Supervised learning with uncertainty in observations

I’m working on a problem with two large datasets where strings are mapped to numbers. In other words, it’s a supervised classification task where I want to learn a function to map strings to numbers, and I have a few hundred thousand examples to learn from.

In dataset 1, the number is a bit (0/1) like in typical binary classification problems. In dataset 2, it’s a real number from 0 to 1. The bit from dataset 1 is actually experimental uncertainty. The technique couldn’t give the exact real, which for bit 1 is something distributed in the interval 0.9-1 (and can be modeled), and for bit 0 is some wider distribution with a much smaller average.

I already have a deep network that works well for dataset 2.

I plan to extend this network to become a deep probabilistic one, with two outputs, mu and sigma as parameters for an observation, now modeled as a normal. For training data from dataset 2, I would supply a small sigma. An immediate advantage is that I can get uncertainty in predictions.

This would also allow me introducing dataset 1, where I would map 1 to a normal whose mean is close to 1, but a much bigger sigma than for dataset 2.

Is this approach correct? I couldn’t find a lot of literature on uncertainty in observations.

Hi @yarnton,

If I understand correctly, your two datasets can be matched row-by-row, so from one (or two?) text entries you want to predict (1) a bit in {0,1} that determines experiment accuracy, and (2) a number in the interval [0,1], and that the latter number denotes a noisy observation whose noise distribution depends on the first bit? I think that makes sense. You might consider using a Bernoulli distribution for part (1) and a Beta distribution for part (2), since those distributions are constrained to the correct spaces. If I were modeling this via a deep neural net, I’d make the last layer output logits for the bernoulli and concentration parameters for the beta. For example in a fused neural net, I’d try to model

my_nn = ...  # some neural network

def model(input_features, data1, data2):
    assert len(input_features) == len(data1)
    assert len(input_features) == len(data2)
    pyro.module("my_nn", my_nn)
    with pyro.plate("batch", len(input_features)):  # vectorize over minibatches
        params = my_nn(input_features)
        logits, c1, c0 = params.unbind(-1)
        concentraion1 = torch.nn.functional.softplus(c1)
        concentraion0 = torch.nn.functional.softplus(c0)
        pyro.sample("obs1", dist.Bernoulli(logits=logits),
                    obs=data1)
        pyro.sample("obs=2", dist.Beta(concentration1, concentration0),
                    obs=data2)

Thanks for the writeup @fritzo.

Apologies, my problem description was confusing. The two datasets are not matched row by row, but I think you got everything else correctly.

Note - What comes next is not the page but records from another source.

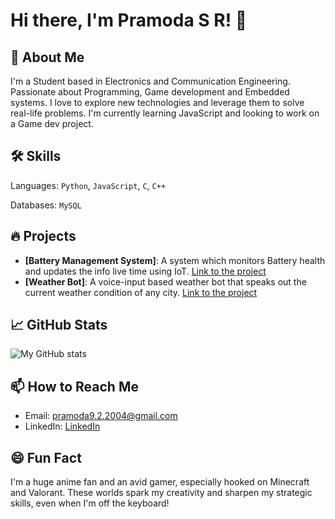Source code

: # Hi there, I'm Pramoda S R! 👋

## 🚀 About Me

I'm a Student based in Electronics and Communication Engineering. Passionate about Programming, Game development and Embedded systems. I love to explore new technologies and leverage them to solve real-life problems. I'm currently learning JavaScript and looking to work on a Game dev project.
## 🛠️ Skills

Languages: `Python`, `JavaScript`, `C`, `C++`

Databases: `MySQL`

## 🔥 Projects

- **[Battery Management System]**: A system which monitors Battery health and updates the info live time using IoT. [Link to the project](https://github.com/Pramoda-S-R/Battery-Management-System)
- **[Weather Bot]**: A voice-input based weather bot that speaks out the current weather condition of any city. [Link to the project](https://github.com/Pramoda-S-R/Weather-Bot)

## 📈 GitHub Stats

![My GitHub stats](https://github-readme-stats.vercel.app/api?username=Pramoda-S-R&show_icons=true&theme=radical)

## 📫 How to Reach Me

- Email: [pramoda9.2.2004@gmail.com](https://pramoda9.2.2004@gmail.com)
- LinkedIn: [LinkedIn](https://www.linkedin.com/in/pramoda-s-r-1957382b0)

## 😄 Fun Fact

I'm a huge anime fan and an avid gamer, especially hooked on Minecraft and Valorant. These worlds spark my creativity and sharpen my strategic skills, even when I'm off the keyboard!


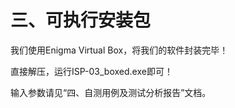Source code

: # 三、可执行安装包

我们使用Enigma Virtual Box，将我们的软件封装完毕！

直接解压，运行ISP-03_boxed.exe即可！

输入参数请见“四、自测用例及测试分析报告”文档。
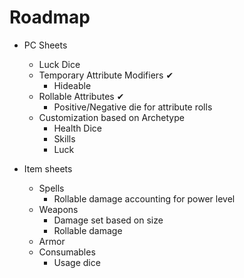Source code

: # Roadmap

- PC Sheets
  - Luck Dice
  - Temporary Attribute Modifiers ✔
    - Hideable
  - Rollable Attributes ✔
    - Positive/Negative die for attribute rolls
  - Customization based on Archetype
    - Health Dice
    - Skills
    - Luck

- Item sheets
  - Spells
    - Rollable damage accounting for power level
  - Weapons
    - Damage set based on size
    - Rollable damage
  - Armor
  - Consumables
    - Usage dice
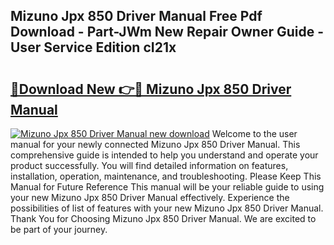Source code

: ## Mizuno Jpx 850 Driver Manual Free Pdf Download - Part-JWm New Repair Owner Guide - User Service Edition cI21x

# <h2><a href="http://bc99448.oget.top/?id=Mizuno+Jpx+850+Driver+Manual">🔗Download New 👉🔴 Mizuno Jpx 850 Driver Manual</a></h2>

[![Mizuno Jpx 850 Driver Manual new download](https://i.imgur.com/5g1atiW.png)](http://bc99448.oget.top/?id=Mizuno+Jpx+850+Driver+Manual)
Welcome to the user manual for your newly connected Mizuno Jpx 850 Driver Manual. This comprehensive guide is intended to help you understand and operate your product successfully. You will find detailed information on features, installation, operation, maintenance, and troubleshooting. Please Keep This Manual for Future Reference This manual will be your reliable guide to using your new Mizuno Jpx 850 Driver Manual effectively. Experience the possibilities of list of features with your new Mizuno Jpx 850 Driver Manual. Thank You for Choosing Mizuno Jpx 850 Driver Manual. We are excited to be part of your journey.
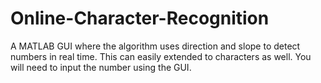 # Online-Character-Recognition
A MATLAB GUI where the algorithm uses direction and slope to detect numbers in real time. This can easily extended to characters as well. You will need to input the number using the GUI.
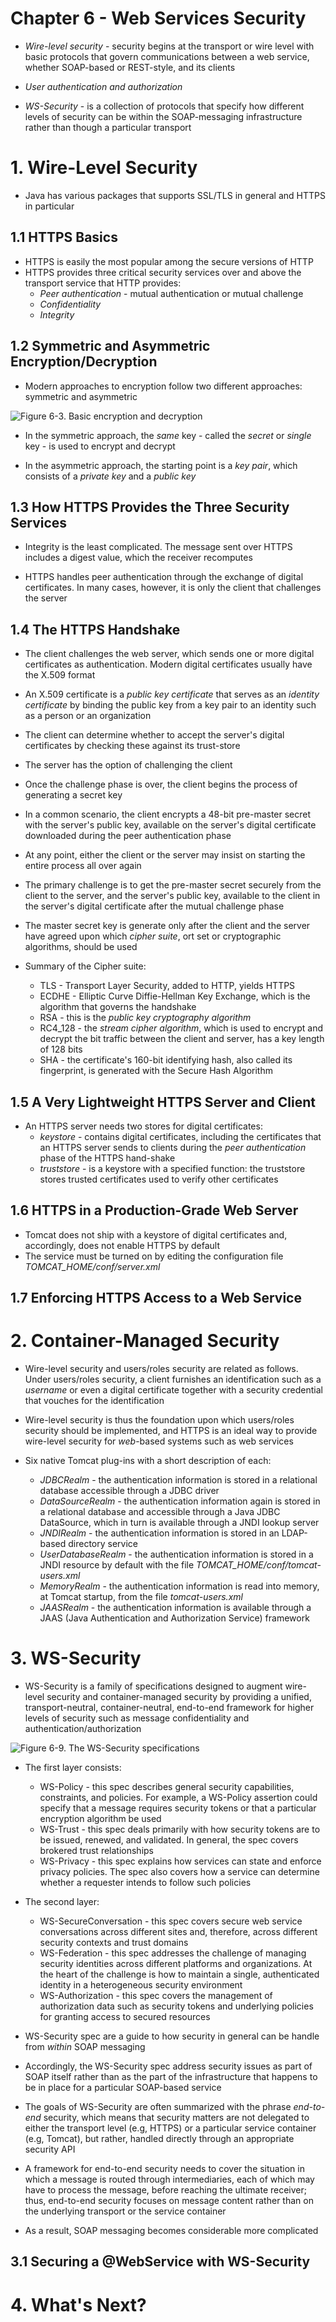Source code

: # Chapter 6 - Web Services Security
* *Wire-level security* - security begins at the transport or wire level with basic protocols that govern communications between a web service, whether SOAP-based or REST-style, and its clients

* *User authentication and authorization*

* *WS-Security* - is a collection of protocols that specify how different levels of security can be  within the SOAP-messaging infrastructure rather than though a particular transport

# 1. Wire-Level Security
* Java has various packages that supports SSL/TLS in general and HTTPS in particular

## 1.1 HTTPS Basics
* HTTPS is easily the most popular among the secure versions of HTTP
* HTTPS provides three critical security services over and above the transport service that HTTP provides:
	* *Peer authentication* - mutual authentication or mutual challenge
	* *Confidentiality*
	* *Integrity*

## 1.2 Symmetric and Asymmetric Encryption/Decryption
* Modern approaches to encryption follow two different approaches: symmetric and asymmetric

![Figure 6-3. Basic encryption and decryption](figure6-3.png)

* In the symmetric approach, the *same* key - called the *secret* or *single* key - is used to encrypt and decrypt

* In the asymmetric approach, the starting point is a *key pair*, which consists of a *private key* and a *public key*

## 1.3 How HTTPS Provides the Three Security Services
* Integrity is the least complicated. The message sent over HTTPS includes a digest value, which the receiver recomputes

* HTTPS handles peer authentication through the exchange of digital certificates. In many cases, however, it is only the client that challenges the server

## 1.4 The HTTPS Handshake
* The client challenges the web server, which sends one or more digital certificates as authentication. Modern digital certificates usually have the X.509 format
* An X.509 certificate is a *public key certificate* that serves as an *identity certificate* by binding the public key from a key pair to an identity such as a person or an organization
* The client can determine whether to accept the server's digital certificates by checking these against its trust-store
* The server has the option of challenging the client
* Once the challenge phase is over, the client begins the process of generating a secret key
* In a common scenario, the client encrypts a 48-bit pre-master secret with the server's public key, available on the server's digital certificate downloaded during the peer authentication phase
* At any point, either the client or the server may insist on starting the entire process all over again

* The primary challenge is to get the pre-master secret securely from the client to the server, and the server's public key, available to the client in the server's digital certificate after the mutual challenge phase
* The master secret key is generate only after the client and the server have agreed upon which *cipher suite*, ort set or cryptographic algorithms, should be used

* Summary of the Cipher suite:
	* TLS - Transport Layer Security, added to HTTP, yields HTTPS
	* ECDHE - Elliptic Curve Diffie-Hellman Key Exchange, which is the algorithm that governs the handshake
	* RSA - this is the *public key cryptography algorithm*
	* RC4_128 - the *stream cipher algorithm*, which is used to encrypt and decrypt the bit traffic between the client and server, has a key length of 128 bits
	* SHA - the certificate's 160-bit identifying hash, also called its fingerprint, is generated with the Secure Hash Algorithm
	
## 1.5 A Very Lightweight HTTPS Server and Client
* An HTTPS server needs two stores for digital certificates:
	* *keystore* - contains digital certificates, including the certificates that an HTTPS server sends to clients during the *peer authentication* phase of the HTTPS hand-shake
	* *truststore* - is a keystore with a specified function: the truststore stores trusted certificates used to verify other certificates
	
## 1.6 HTTPS in a Production-Grade Web Server
* Tomcat does not ship with a keystore of digital certificates and, accordingly, does not enable HTTPS by default
* The service must be turned on by editing the configuration file *TOMCAT_HOME/conf/server.xml*

## 1.7 Enforcing HTTPS Access to a Web Service

# 2. Container-Managed Security
* Wire-level security and users/roles security are related as follows. Under users/roles security, a client furnishes an identification such as a *username* or even a digital certificate together with a security credential that vouches for the identification
* Wire-level security is thus the foundation upon which users/roles security should be implemented, and HTTPS is an ideal way to provide wire-level security for *web*-based systems such as web services

* Six native Tomcat plug-ins with a short description of each:
    * *JDBCRealm* - the authentication information is stored in a relational database accessible through a JDBC driver
    * *DataSourceRealm* - the authentication information again is stored in a relational database and accessible through a Java JDBC DataSource, which in turn is available through a JNDI lookup server
    * *JNDIRealm* - the authentication information is stored in an LDAP-based directory service
    * *UserDatabaseRealm* - the authentication information is stored in a JNDI resource by default with the file *TOMCAT_HOME/conf/tomcat-users.xml*
    * *MemoryRealm* - the authentication information is read into memory, at Tomcat startup, from the file *tomcat-users.xml*
    * *JAASRealm* - the authentication information is available through a JAAS (Java Authentication and Authorization Service) framework
    
# 3. WS-Security
* WS-Security is a family of specifications designed to augment wire-level security and container-managed security by providing a unified, transport-neutral, container-neutral, end-to-end framework for higher levels of security such as message confidentiality and authentication/authorization

![Figure 6-9. The WS-Security specifications](figure6-9.png)

* The first layer consists:
    * WS-Policy - this spec describes general security capabilities, constraints, and policies. For example, a WS-Policy assertion could specify that a message requires security tokens or that a particular encryption algorithm be used
    * WS-Trust - this spec deals primarily with how security tokens are to be issued, renewed, and validated. In general, the spec covers brokered trust relationships
    * WS-Privacy - this spec explains how services can state and enforce privacy policies. The spec also covers how a service can determine whether a requester intends to follow such policies
    
* The second layer:
    * WS-SecureConversation - this spec covers secure web service conversations across different sites and, therefore, across different security contexts and trust domains
    * WS-Federation - this spec addresses the challenge of managing security identities across different platforms and organizations. At the heart of the challenge is how to maintain a single, authenticated identity in a heterogeneous security environment
    * WS-Authorization - this spec covers the management of authorization data such as security tokens and underlying policies for granting access to secured resources
    
* WS-Security spec are a guide to how security in general can be handle from *within* SOAP messaging
* Accordingly, the WS-Security spec address security issues as part of SOAP itself rather than as the part of the infrastructure that happens to be in place for a particular SOAP-based service
* The goals of WS-Security are often summarized with the phrase *end-to-end* security, which means that security matters are not delegated to either the transport level (e.g, HTTPS) or a particular service container (e.g, Tomcat), but rather, handled directly through an appropriate security API
* A framework for end-to-end security needs to cover the situation in which a message is routed through intermediaries, each of which may have to process the message, before reaching the ultimate receiver; thus, end-to-end security focuses on message content rather than on the underlying transport or the service container
* As a result, SOAP messaging becomes considerable more complicated

## 3.1 Securing a @WebService with WS-Security

# 4. What's Next?
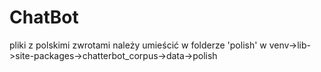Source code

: # ChatBot
pliki z polskimi zwrotami należy umieścić w folderze 'polish' w venv->lib->site-packages->chatterbot_corpus->data->polish
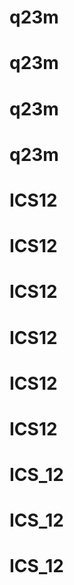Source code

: # q23m
# q23m
# q23m
# q23m
# ICS12
# ICS12
# ICS12
# ICS12
# ICS12
# ICS12
# ICS_12
# ICS_12
# ICS_12
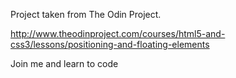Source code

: Project taken from The Odin Project.

http://www.theodinproject.com/courses/html5-and-css3/lessons/positioning-and-floating-elements

Join me and learn to code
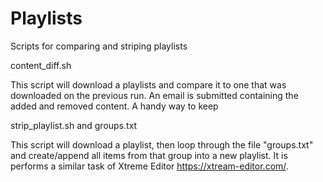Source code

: # Playlists
Scripts for comparing and striping playlists

content_diff.sh

This script will download a playlists and compare it to one that was downloaded on the previous run. An email is submitted containing the added and removed content. A handy way to keep

strip_playlist.sh and groups.txt

This script will download a playlist, then loop through the file "groups.txt" and create/append all items from that group into a new playlist. It is performs a similar task of Xtreme Editor https://xtream-editor.com/.
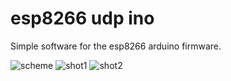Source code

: # esp8266 udp ino
Simple software for the esp8266 arduino firmware.

![scheme](https://github.com/semiotproject/semiot-device-prototype/raw/master/esp8266-udp-ino/ESP8266_DHT11-22.jpg)
![shot1](https://github.com/semiotproject/semiot-device-prototype/raw/master/esp8266-udp-ino/20151005_001.jpg)
![shot2](https://github.com/semiotproject/semiot-device-prototype/raw/master/esp8266-udp-ino/20151005_002.jpg)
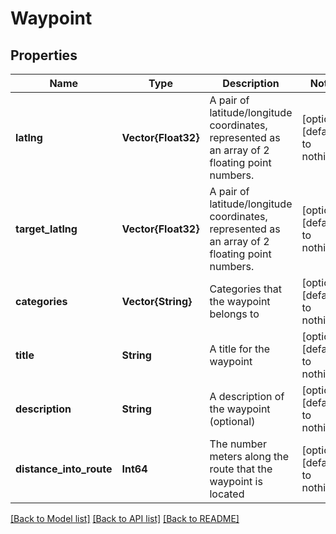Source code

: # Waypoint


## Properties
Name | Type | Description | Notes
------------ | ------------- | ------------- | -------------
**latlng** | **Vector{Float32}** | A pair of latitude/longitude coordinates, represented as an array of 2 floating point numbers. | [optional] [default to nothing]
**target_latlng** | **Vector{Float32}** | A pair of latitude/longitude coordinates, represented as an array of 2 floating point numbers. | [optional] [default to nothing]
**categories** | **Vector{String}** | Categories that the waypoint belongs to | [optional] [default to nothing]
**title** | **String** | A title for the waypoint | [optional] [default to nothing]
**description** | **String** | A description of the waypoint (optional) | [optional] [default to nothing]
**distance_into_route** | **Int64** | The number meters along the route that the waypoint is located | [optional] [default to nothing]


[[Back to Model list]](./README.md#models) [[Back to API list]](./README.md#api-endpoints) [[Back to README]](./README.md)


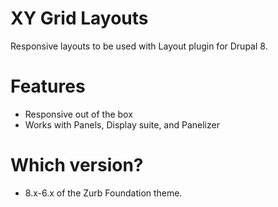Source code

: XY Grid Layouts
===
Responsive layouts to be used with Layout plugin for Drupal 8.

# Features

- Responsive out of the box
- Works with Panels, Display suite, and Panelizer

# Which version?

- 8.x-6.x of the Zurb Foundation theme.

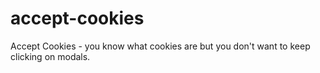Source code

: # accept-cookies
Accept Cookies - you know what cookies are but you don't want to keep clicking on modals.
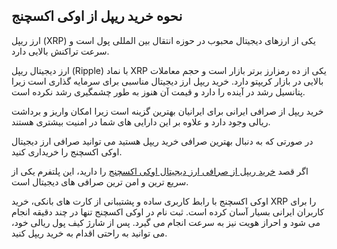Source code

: 

## نحوه خرید ریپل از اوکی اکسچنج

ارز ریپل (XRP) یکی از ارزهای دیجیتال محبوب در حوزه انتقال بین‌ المللی پول است و سرعت تراکنش بالایی دارد.

ارز دیجیتال ریپل (Ripple) با نماد XRP یکی از ده رمزارز برتر بازار است و حجم معاملات بالایی در بازار کریپتو دارد. خرید ریپل ارز دیجیتال مناسبی برای سرمایه گذاری است زیرا پتانسیل رشد در آینده را دارد و قیمت آن هنوز به طور چشمگیری رشد نکرده است.

خرید ریپل از صرافی ایرانی برای ایرانیان بهترین گزینه است زیرا امکان واریز و برداشت ریالی وجود دارد و علاوه بر این دارایی های شما در امنیت بیشتری هستند.

در صورتی که به دنبال بهترین صرافی خرید ریپل هستید می توانید صرافی ارز دیجیتال اوکی اکسچنج را خریداری کنید.

اگر قصد [خرید ریپل از صرافی ارز دیجیتال اوکی اکسچنج](https://ok-ex.io/buy-and-sell/XRP/) را دارید، این پلتفرم یکی از سریع‌ ترین و امن‌ ترین صرافی های دیجیتال است.

اوکی اکسچنج با رابط کاربری ساده و پشتیبانی از کارت‌ های بانکی، خرید XRP را برای کاربران ایرانی بسیار آسان کرده است. ثبت‌ نام در اوکی اکسچنج تنها در چند دقیقه انجام می‌ شود و احراز هویت نیز به‌ سرعت انجام می‌ گیرد. پس از شارژ کیف پول ریالی خود، می‌ توانید به‌ راحتی اقدام به خرید ریپل کنید.
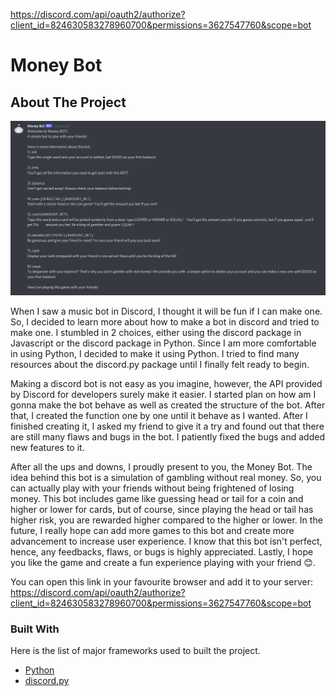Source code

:https://discord.com/api/oauth2/authorize?client_id=824630583278960700&permissions=3627547760&scope=bot
# Money Bot
<!-- ABOUT THE PROJECT -->
## About The Project

![project screenshot](https://github.com/JuanSamuel1/Money-Bot/blob/master/money-bot.PNG)

When I saw a music bot in Discord, I thought it will be fun if I can make one. So, I decided to learn more about how to make a bot in discord and tried to make one. I stumbled in 2 choices, either using the discord package in Javascript or the discord package in Python. Since I am more comfortable in using Python, I decided to make it using Python. I tried to find many resources about the discord.py package until I finally felt ready to begin.

Making a discord bot is not easy as you imagine, however, the API provided by Discord for developers surely make it easier. I started plan on how am I gonna make the bot behave as well as created the structure of the bot. After that, I created the function one by one until it behave as I wanted. After I finished creating it, I asked my friend to give it a try and found out that there are still many flaws and bugs in the bot. I patiently fixed the bugs and added new features to it. 

After all the ups and downs, I proudly present to you, the Money Bot. The idea behind this bot is a simulation of gambling without real money. So, you can actually play with your friends without being frightened of losing money. This bot includes game like guessing head or tail for a coin and higher or lower for cards, but of course, since playing the head or tail has higher risk, you are rewarded higher compared to the higher or lower. In the future, I really hope can add more games to this bot and create more advancement to increase user experience. I know that this bot isn't perfect, hence, any feedbacks, flaws, or bugs is highly appreciated. Lastly, I hope you like the game and create a fun experience playing with your friend 😊. 

You can open this link in your favourite browser and add it to your server: https://discord.com/api/oauth2/authorize?client_id=824630583278960700&permissions=3627547760&scope=bot

### Built With

Here is the list of major frameworks used to built the project.
* [Python](https://www.python.org/)
* [discord.py](https://discordpy.readthedocs.io/en/stable/api.html)
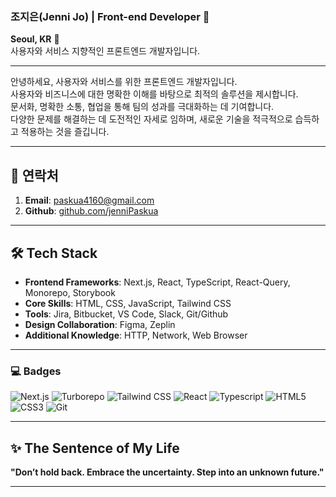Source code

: ### 조지은(Jenni Jo) | Front-end Developer 🌟
**Seoul, KR** 👋  
사용자와 서비스 지향적인 프론트엔드 개발자입니다.

---

안녕하세요, 사용자와 서비스를 위한 프론트엔드 개발자입니다.  
사용자와 비즈니스에 대한 명확한 이해를 바탕으로 최적의 솔루션을 제시합니다.  
문서화, 명확한 소통, 협업을 통해 팀의 성과를 극대화하는 데 기여합니다.  
다양한 문제를 해결하는 데 도전적인 자세로 임하며, 새로운 기술을 적극적으로 습득하고 적용하는 것을 즐깁니다.

---

## 📩 연락처
1. **Email**: paskua4160@gmail.com  
2. **Github**: [github.com/jenniPaskua](https://github.com/jenniPaskua)

---

## 🛠 Tech Stack
- **Frontend Frameworks**: Next.js, React, TypeScript, React-Query, Monorepo, Storybook  
- **Core Skills**: HTML, CSS, JavaScript, Tailwind CSS  
- **Tools**: Jira, Bitbucket, VS Code, Slack, Git/Github  
- **Design Collaboration**: Figma, Zeplin  
- **Additional Knowledge**: HTTP, Network, Web Browser

---

### 💻 Badges
![Next.js](https://img.shields.io/badge/next.js-000000?style=for-the-badge&logo=nextdotjs&logoColor=white)
![Turborepo](https://img.shields.io/badge/turborepo-EF4444?style=for-the-badge&logo=turborepo&logoColor=white)
![Tailwind CSS](https://img.shields.io/badge/tailwindcss-38B2AC?style=for-the-badge&logo=tailwindcss&logoColor=white)
![React](https://img.shields.io/badge/-React-222222?style=for-the-badge&logo=react)
![Typescript](https://img.shields.io/badge/-TypeScript-007ACC?style=for-the-badge&amp;logo=typescript&amp;logoColor=white)
![HTML5](https://img.shields.io/badge/-HTML5-F05032?style=for-the-badge&amp;logo=html5&amp;logoColor=ffffff)
![CSS3](https://img.shields.io/badge/-CSS3-007ACC?style=for-the-badge&amp;logo=css3)
![Git](https://img.shields.io/badge/-Git-F05032?style=for-the-badge&logo=git&logoColor=ffffff)

---

## ✨ The Sentence of My Life
**"Don’t hold back. Embrace the uncertainty. Step into an unknown future."**

---
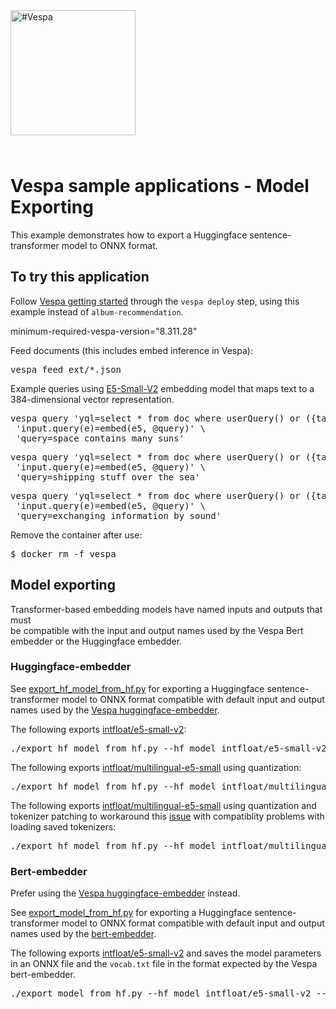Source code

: 
<!-- Copyright Vespa.ai. Licensed under the terms of the Apache 2.0 license. See LICENSE in the project root. -->

<picture>
  <source media="(prefers-color-scheme: dark)" srcset="https://assets.vespa.ai/logos/Vespa-logo-green-RGB.svg">
  <source media="(prefers-color-scheme: light)" srcset="https://assets.vespa.ai/logos/Vespa-logo-dark-RGB.svg">
  <img alt="#Vespa" width="200" src="https://assets.vespa.ai/logos/Vespa-logo-dark-RGB.svg" style="margin-bottom: 25px;">
</picture>

# Vespa sample applications - Model Exporting
This example demonstrates how to export a Huggingface sentence-transformer model to ONNX format.

## To try this application

Follow [Vespa getting started](https://cloud.vespa.ai/en/getting-started)
through the <code>vespa deploy</code> step, using this example instead of `album-recommendation`.

<p data-test="run-macro init-deploy examples/model-exporting">
minimum-required-vespa-version="8.311.28"
</p>

Feed documents (this includes embed inference in Vespa):

<pre data-test="exec">
vespa feed ext/*.json
</pre>

Example queries using [E5-Small-V2](https://huggingface.co/intfloat/e5-small-v2) 
embedding model that maps text to a 384-dimensional vector representation.

<pre data-test="exec" data-test-assert-contains="id:doc:doc::1">
vespa query 'yql=select * from doc where userQuery() or ({targetHits: 100}nearestNeighbor(embedding, e))' \
 'input.query(e)=embed(e5, @query)' \
 'query=space contains many suns'
</pre>

<pre data-test="exec" data-test-assert-contains="id:doc:doc::1">
vespa query 'yql=select * from doc where userQuery() or ({targetHits: 100}nearestNeighbor(embedding, e))' \
 'input.query(e)=embed(e5, @query)' \
 'query=shipping stuff over the sea'
</pre>

<pre data-test="exec" data-test-assert-contains="id:doc:doc::1">
vespa query 'yql=select * from doc where userQuery() or ({targetHits: 100}nearestNeighbor(embedding, e))' \
 'input.query(e)=embed(e5, @query)' \
 'query=exchanging information by sound' 
</pre>

Remove the container after use:
<pre data-test="exec">
$ docker rm -f vespa
</pre>


## Model exporting
Transformer-based embedding models have named inputs and outputs that must  
be compatible with the input and output names used by the Vespa Bert embedder or the Huggingface embedder.


### Huggingface-embedder
See [export_hf_model_from_hf.py](export_hf_model_from_hf.py) for exporting a Huggingface sentence-transformer model to ONNX format compatible with default input and output names used by
the [Vespa huggingface-embedder](https://docs.vespa.ai/en/embedding.html#huggingface-embedder). 

The following exports [intfloat/e5-small-v2](https://huggingface.co/intfloat/e5-small-v2):
<pre>
./export_hf_model_from_hf.py --hf_model intfloat/e5-small-v2 --output_dir model
</pre>


The following exports [intfloat/multilingual-e5-small](https://huggingface.co/intfloat/multilingual-e5-small) using quantization:
<pre>
./export_hf_model_from_hf.py --hf_model intfloat/multilingual-e5-small --output_dir model --quantize
</pre>

The following exports [intfloat/multilingual-e5-small](https://huggingface.co/intfloat/multilingual-e5-small) using quantization and tokenizer patching
to workaround this [issue](https://github.com/vespa-engine/vespa/issues/31086) with compatiblity problems with loading saved tokenizers:

<pre>
./export_hf_model_from_hf.py --hf_model intfloat/multilingual-e5-small --output_dir model --quantize --patch_tokenizer
</pre>


### Bert-embedder
Prefer using the [Vespa huggingface-embedder](https://docs.vespa.ai/en/embedding.html#huggingface-embedder) instead. 

See [export_model_from_hf.py](export_model_from_hf.py) for exporting a Huggingface sentence-transformer model to ONNX format compatible with default input and output names used by
the [bert-embedder](https://docs.vespa.ai/en/embedding.html#bert-embedder). 

The following exports [intfloat/e5-small-v2](https://huggingface.co/intfloat/e5-small-v2) and saves the model parameters in an ONNX file and the `vocab.txt` file 
in the format expected by the Vespa bert-embedder.
<pre>
./export_model_from_hf.py --hf_model intfloat/e5-small-v2 --output_dir model
</pre>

Just to recap, dataset 1 has short strings mapped to a bit {0,1}. Dataset 2 has short strings mapped to a number in the interval [0,1]. Entries are not matched. Each dataset has different examples. However, they are closely related. Bit 1 corresponds to some value in a normal distribution with mean approximately 0.9 and a small standard deviation. The reason for having bit 1 and not a number is that data was obtained with a less precise lab technique.

Dataset 2 is smaller than dataset 1. Hence, I would like to somehow integrate both to train a classifier on a larger dataset.

A straightforward option is to transform all numbers in dataset 2 to bits by mapping those above certain threshold (close to 0.9) to bit 1 and otherwise 0. Then train a regular deep neural network or a probabilistic one by modelling outputs as samples from a Bernoulli.

In my first message I said it might be possible to avoid this and still merge both datasets by modeling observations as sampling from something like a (constrained) normal, or anything where I can explicitly model spread?